BAZEN ANNE DİYİP SARILIYOR
Evli ve bir çocuk annesi olan 45 yaşındaki Zerrin Koluaçık, oğlu Emek’in otizm tanısı aldığında yaşadıklarını şöyle anlatıyor: “20 yıl boyunca çeşitli okullarda sınıf öğretmenliği yaptım. Emek şu an 11 yaşında. 1,5 yaşındayken bir şeylerin normal olmadığını fark ettim. Doktora gittiğimizde bir şeyi olmadığını söyledi. Ancak çocuk gelişimi üzerine eğitim aldığım için gözlemlerim öyle demiyordu. Tekrar doktora gittik. Otizm olabilir dediler. Uzun süre kendimiz özel eğitimler aldırdık. Haftada iki defa gidebiliyordu çünkü bütçemiz anca yetiyordu. Eğer daha fazla eğitim alabilseydi belki şu an daha farklı noktada olabilirdi. Emek her şeyi anlıyor ama onun anlatmak istediklerini biz anlayamayınca krize giriyor. Şu an konuşmuyor ama bazen anne diye gelip sarılıyor. Biraz hiperaktiflik var; bisiklet ve buz pateni eğitimi alıyor” dedi.
ÖĞRENCİLERE ANNE ŞEFKATİ
Sınıf öğretmenliği yaptığı dönemlerde özel çocuklara da eğitim verdiğini söyleyen Koluaçık, “Daha önce çok fazla özel öğrencim oldu. Zaten onların davranışlarını çok yakından gözlemleye bildiğim için Emek’in davranışlarında bir gariplik olduğunu anladım. Emek, uzun bir süre çalıştığım okulun anaokulunda eğitim aldı. Son 3 yıldır ise otizm okuluna gidiyor. Eşim rehberlik ve psikolojik danışman; tayin istedikten sonra ben de eş durumundan Kemalpaşa’ya atandım ama görevlendirmem burada.

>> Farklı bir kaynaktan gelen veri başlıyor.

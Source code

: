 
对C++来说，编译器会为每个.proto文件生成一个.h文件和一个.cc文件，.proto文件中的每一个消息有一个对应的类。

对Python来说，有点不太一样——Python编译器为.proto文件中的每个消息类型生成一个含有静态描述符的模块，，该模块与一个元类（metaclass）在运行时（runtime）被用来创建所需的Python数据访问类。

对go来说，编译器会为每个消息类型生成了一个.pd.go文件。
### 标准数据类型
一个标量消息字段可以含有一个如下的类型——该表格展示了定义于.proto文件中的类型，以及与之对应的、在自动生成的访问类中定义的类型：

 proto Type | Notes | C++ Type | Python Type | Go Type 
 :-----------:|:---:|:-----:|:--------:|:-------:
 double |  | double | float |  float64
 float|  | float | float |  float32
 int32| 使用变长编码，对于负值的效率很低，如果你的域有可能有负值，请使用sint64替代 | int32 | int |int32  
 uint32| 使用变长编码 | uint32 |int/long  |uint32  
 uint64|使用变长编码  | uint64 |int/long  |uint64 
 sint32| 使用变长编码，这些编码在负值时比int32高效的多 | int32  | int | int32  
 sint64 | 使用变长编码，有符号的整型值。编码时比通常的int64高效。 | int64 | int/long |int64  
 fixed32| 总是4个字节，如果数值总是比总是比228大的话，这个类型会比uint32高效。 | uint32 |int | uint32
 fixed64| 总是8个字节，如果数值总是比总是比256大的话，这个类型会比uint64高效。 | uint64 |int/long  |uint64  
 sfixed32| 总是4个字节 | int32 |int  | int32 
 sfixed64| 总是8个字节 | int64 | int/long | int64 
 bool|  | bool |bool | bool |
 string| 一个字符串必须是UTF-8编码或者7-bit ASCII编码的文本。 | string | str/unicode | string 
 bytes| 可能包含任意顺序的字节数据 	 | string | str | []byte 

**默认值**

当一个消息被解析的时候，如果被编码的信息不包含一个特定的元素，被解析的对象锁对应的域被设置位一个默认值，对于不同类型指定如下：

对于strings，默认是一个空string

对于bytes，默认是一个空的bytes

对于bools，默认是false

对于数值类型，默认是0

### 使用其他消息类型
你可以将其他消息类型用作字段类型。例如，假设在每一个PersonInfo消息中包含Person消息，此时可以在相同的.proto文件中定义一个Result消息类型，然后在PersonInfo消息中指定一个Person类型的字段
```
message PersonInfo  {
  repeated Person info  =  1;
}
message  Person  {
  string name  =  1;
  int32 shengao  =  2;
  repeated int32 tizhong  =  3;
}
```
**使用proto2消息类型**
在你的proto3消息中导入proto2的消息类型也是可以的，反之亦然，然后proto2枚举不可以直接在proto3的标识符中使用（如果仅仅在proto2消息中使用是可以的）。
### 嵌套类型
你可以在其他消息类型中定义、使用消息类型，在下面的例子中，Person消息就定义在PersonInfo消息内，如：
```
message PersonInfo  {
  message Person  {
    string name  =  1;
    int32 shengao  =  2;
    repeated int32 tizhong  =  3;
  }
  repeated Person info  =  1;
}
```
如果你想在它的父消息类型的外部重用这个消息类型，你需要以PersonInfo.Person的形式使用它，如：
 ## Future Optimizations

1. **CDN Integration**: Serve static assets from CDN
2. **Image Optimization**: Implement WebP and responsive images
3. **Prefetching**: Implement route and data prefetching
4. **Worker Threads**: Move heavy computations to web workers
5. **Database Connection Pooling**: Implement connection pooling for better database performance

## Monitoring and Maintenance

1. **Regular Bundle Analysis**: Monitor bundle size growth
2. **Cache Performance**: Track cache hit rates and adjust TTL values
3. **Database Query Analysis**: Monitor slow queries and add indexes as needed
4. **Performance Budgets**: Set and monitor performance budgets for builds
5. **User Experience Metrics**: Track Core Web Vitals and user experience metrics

Bu okulda 68 öğrencimiz var. Özel çocukların eğitim olanakları çok kısıtlı ve yetersiz. Bu alanda daha deneyimli branş öğretmenlerinin görevlendirilmesi gerekiyor. Veliler artık yorulmuş durumda. Birçoğu eşinden ayrı ve ekonomik yönden zor durumda kalmış aileler. Biz iki maaş almamıza rağmen yetiştiremiyoruz düşünüyorum da diğer aileler nasıl altından kalkıyor” ifadelerini kullandı.
İÇİM CIZ EDİYOR
Özel eğitim öğretmenlerinin sadece bir öğretmen olmadığını ve bu işin çok büyük bir özveri istediğini ifade eden Koluaçık, şunları söyledi: “Otizmli bir oğlum olduğu için otizmli öğrencilerimi çok iyi anlıyorum. Çünkü kendi çocuğumdaki huyları bildiğim için okulda da benzer şeyler yaşıyorum. Neye ihtiyaçları olduğunu çok iyi biliyorum. Diğer öğretmen arkadaşlarıma da söylüyorum… Siz onlara bakarken sadece öğretmen gözüyle bakıyorsunuz ben aynı zamanda bir veli gözüyle bakıyorum diyorum. Bir çocuk suya bastığında benim için cız ediyor ıslandı diye. Belki çocuğum otizmli olmasaydı yine aynı hassasiyeti gösterirdim.”